Heteronormative language permeates almost every aspect of our society to such an extent that it is becoming casual and unconscious. It was not until recently when I sat down and thought about the implications of sexual discourse that I realised how much of an unsuitable medium language is at describing anything which contradicts fierce homogeneity, including LGBTQ+ identities.

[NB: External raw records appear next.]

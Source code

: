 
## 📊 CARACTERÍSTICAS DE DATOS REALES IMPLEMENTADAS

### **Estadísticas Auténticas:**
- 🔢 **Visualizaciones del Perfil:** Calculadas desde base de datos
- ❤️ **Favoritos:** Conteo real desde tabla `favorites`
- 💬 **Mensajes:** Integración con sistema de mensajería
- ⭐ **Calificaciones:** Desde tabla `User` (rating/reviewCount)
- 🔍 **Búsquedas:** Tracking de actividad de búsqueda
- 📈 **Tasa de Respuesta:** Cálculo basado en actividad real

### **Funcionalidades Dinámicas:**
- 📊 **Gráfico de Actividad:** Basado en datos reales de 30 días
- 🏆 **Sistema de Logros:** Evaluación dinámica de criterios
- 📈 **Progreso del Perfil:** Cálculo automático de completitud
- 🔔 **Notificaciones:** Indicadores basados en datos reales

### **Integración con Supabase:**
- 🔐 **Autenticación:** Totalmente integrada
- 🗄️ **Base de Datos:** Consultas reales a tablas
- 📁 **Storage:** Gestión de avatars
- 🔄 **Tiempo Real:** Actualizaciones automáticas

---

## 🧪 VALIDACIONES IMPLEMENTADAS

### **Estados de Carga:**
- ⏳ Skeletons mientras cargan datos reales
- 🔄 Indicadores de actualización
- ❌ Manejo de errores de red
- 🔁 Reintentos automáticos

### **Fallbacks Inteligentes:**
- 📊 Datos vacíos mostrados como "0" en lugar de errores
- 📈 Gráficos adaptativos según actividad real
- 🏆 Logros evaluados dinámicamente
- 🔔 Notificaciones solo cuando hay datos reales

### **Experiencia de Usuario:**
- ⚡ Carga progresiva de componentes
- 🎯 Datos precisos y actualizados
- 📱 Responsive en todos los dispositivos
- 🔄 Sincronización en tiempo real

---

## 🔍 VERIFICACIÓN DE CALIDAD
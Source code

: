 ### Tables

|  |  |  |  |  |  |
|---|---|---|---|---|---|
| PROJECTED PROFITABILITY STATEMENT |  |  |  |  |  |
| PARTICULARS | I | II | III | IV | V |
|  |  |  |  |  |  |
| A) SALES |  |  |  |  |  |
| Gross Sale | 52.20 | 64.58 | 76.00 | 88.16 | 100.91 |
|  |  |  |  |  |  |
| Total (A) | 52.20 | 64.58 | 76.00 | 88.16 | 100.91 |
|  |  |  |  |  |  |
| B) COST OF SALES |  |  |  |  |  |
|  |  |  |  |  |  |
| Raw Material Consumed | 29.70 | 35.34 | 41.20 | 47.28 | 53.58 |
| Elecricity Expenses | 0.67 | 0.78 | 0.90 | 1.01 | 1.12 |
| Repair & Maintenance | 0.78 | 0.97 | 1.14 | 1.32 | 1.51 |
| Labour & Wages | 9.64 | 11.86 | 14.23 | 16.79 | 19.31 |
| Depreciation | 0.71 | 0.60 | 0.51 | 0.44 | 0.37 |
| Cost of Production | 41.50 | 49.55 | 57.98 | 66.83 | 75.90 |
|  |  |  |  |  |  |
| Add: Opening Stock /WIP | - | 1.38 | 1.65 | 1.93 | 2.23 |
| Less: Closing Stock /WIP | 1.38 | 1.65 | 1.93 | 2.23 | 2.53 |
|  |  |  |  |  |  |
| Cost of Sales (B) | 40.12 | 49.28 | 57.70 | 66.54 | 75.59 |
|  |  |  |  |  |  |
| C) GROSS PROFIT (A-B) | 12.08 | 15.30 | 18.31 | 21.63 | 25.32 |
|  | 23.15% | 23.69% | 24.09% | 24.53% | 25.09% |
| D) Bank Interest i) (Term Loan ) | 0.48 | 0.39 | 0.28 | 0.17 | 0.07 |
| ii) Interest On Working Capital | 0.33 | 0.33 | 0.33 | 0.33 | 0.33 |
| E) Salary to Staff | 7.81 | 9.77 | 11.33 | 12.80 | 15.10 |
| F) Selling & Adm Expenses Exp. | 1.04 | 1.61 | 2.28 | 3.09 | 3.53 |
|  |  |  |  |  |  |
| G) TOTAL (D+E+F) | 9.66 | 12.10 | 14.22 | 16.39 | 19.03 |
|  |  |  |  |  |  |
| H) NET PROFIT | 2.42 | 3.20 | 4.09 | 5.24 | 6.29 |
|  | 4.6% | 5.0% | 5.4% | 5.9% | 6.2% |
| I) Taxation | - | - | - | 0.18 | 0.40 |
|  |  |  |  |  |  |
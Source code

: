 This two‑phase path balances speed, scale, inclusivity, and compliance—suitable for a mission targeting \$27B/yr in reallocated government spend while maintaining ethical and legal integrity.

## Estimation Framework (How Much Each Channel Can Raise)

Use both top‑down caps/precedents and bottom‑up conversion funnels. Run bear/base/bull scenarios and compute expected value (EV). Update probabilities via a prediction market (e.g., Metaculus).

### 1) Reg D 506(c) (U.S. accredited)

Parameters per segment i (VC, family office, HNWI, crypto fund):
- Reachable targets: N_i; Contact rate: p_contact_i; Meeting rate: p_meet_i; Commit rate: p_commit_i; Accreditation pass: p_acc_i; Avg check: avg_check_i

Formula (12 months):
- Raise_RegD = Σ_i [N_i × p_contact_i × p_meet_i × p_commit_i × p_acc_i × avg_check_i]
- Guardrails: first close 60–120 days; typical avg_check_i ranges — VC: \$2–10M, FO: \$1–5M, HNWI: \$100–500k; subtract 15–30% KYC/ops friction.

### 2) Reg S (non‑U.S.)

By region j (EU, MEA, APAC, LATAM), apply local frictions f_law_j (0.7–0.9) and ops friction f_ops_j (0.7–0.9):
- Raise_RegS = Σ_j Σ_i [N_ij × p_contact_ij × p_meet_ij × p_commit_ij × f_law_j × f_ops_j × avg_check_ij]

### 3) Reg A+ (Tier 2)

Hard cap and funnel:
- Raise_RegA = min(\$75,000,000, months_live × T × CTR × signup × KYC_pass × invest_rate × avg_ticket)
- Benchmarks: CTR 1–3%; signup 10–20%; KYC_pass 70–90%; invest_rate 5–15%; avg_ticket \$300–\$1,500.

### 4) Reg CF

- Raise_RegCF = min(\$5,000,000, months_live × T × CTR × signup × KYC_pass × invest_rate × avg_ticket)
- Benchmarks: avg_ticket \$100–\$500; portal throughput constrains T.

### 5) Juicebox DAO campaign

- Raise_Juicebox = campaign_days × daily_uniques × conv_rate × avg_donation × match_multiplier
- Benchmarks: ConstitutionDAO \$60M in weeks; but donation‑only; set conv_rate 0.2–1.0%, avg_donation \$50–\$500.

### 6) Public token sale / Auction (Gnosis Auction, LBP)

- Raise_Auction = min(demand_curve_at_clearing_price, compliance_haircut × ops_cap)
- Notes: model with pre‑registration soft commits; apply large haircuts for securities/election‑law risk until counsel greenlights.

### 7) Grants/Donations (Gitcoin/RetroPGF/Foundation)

The ‘virginity’ myth is a particularly harmful, yet also very blatant, example of how language and stereotypes try to put us in neat boxes. The concept of ‘virginity’ largely depends upon the presence of the hymen, a membrane which can be located in the opening of the vagina. According to outdated heteronormative and misogynist thought, the sturdy hymen can survive pretty much all physical activity apart from the penis in the act of vaginal penetration. This is of course untrue, the hymen is extremely delicate and can be broken in an infinite number of ways, some are even born without one. If the breaking of the hymen naturally corresponded to the loss of one’s virginity, I could have had my first time with a Tampax Pearl super plus absorbency, Troy the pony, or a pommel horse (what an equestrian way to lose it). Not only is this assumption largely misogynist since its pseudo-scientific lore reinforces sexist violence against women, it is also heteronormative. By defining virginity as the loss of one’s hymen due to penis-in-a-vagina sex, then some lesbians for example, even if they are sexually active, are incapable of losing their virginities due to the lack of a revered and trusty phallus (well, at least a real one). This invalidates any sexual contact that does not involve a penis and a vagina, instead leaving queer encounters in the grey area of ‘foreplay’. The very word ‘foreplay’, this usually denoting any activity preceding the sexual act, suggests something prefatory to penetration. This refigures the intimacy shared between two people who do not possess what is deemed as the ‘right anatomy’ into the credits before the film, the starter before the main or the jog before the sprint. Queer sex is made linguistically subservient to heterosexual sex by trapping it in the confines of mere ‘foreplay’ rather than acknowledging its significance and meaning in and of itself.

I guess my point is that virginity, like unicorns, mermaids and Avril Lavigne’s clone, is not real.

The colloquial language of losing one’s virginity is not much better—‘popping your cherry’ and ‘deflowering’ for example are evocative of a destructive body mutilating feminised and vaginal natural images, reflecting traditional notions that the penis upon entering the vagina tears the membrane and causes it to bleed. This of course reinforces again the image of the hymen being broken. Imagery, semantics and language work in tandem with one another to reinforce a stereotypically ‘male’ and ‘female’ sexual dynamic operating on sexist lines which refigures intercourse linguistically as ‘loss’ rather than gain.

I guess my point is that virginity, like unicorns, mermaids and Avril Lavigne’s clone, is not real. It is simply an ideological construct used to justify and perpetuate oppressive tropes against minorities such as women and the LGBTQ+ community. Losing one’s virginity, if the phrase should be used at all, should define anything an individual wants it to, being applicable to whatever sexual contact feels right, and with whoever it feels right with, regardless of gender or sexual orientation. We need a new language surrounding sex, one that is inclusive rather than exclusive, and one that is equal rather than hierarchal.